● **Task prompt**
How many lines in the records below hold the word "один"? Answer with the number alone.

● **Excerpted data**
==========

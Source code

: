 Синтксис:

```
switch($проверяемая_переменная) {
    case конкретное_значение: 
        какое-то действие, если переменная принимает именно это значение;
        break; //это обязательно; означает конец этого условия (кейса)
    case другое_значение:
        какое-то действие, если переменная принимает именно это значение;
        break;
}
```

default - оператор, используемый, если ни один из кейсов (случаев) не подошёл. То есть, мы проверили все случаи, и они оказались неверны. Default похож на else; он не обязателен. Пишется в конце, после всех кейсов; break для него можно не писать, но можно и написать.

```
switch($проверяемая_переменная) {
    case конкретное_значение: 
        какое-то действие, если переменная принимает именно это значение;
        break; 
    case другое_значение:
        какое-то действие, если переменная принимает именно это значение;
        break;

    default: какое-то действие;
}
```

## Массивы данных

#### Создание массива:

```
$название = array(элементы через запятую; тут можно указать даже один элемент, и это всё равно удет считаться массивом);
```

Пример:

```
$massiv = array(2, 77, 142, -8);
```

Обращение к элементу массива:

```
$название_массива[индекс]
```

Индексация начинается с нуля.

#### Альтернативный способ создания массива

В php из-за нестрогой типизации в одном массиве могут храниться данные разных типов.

==========

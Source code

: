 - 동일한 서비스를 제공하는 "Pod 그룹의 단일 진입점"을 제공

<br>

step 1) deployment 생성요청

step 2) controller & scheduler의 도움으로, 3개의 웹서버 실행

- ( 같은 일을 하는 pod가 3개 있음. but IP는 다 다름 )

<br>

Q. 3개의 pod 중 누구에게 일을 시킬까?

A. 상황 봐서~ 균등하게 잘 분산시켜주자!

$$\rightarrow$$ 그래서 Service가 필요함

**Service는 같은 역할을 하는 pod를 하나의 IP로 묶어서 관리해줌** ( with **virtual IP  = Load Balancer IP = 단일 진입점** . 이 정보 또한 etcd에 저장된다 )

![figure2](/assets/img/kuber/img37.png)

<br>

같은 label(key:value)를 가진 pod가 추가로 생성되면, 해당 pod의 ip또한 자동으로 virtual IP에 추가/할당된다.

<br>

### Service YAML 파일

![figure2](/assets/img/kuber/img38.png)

==========

● **Problem solution**
2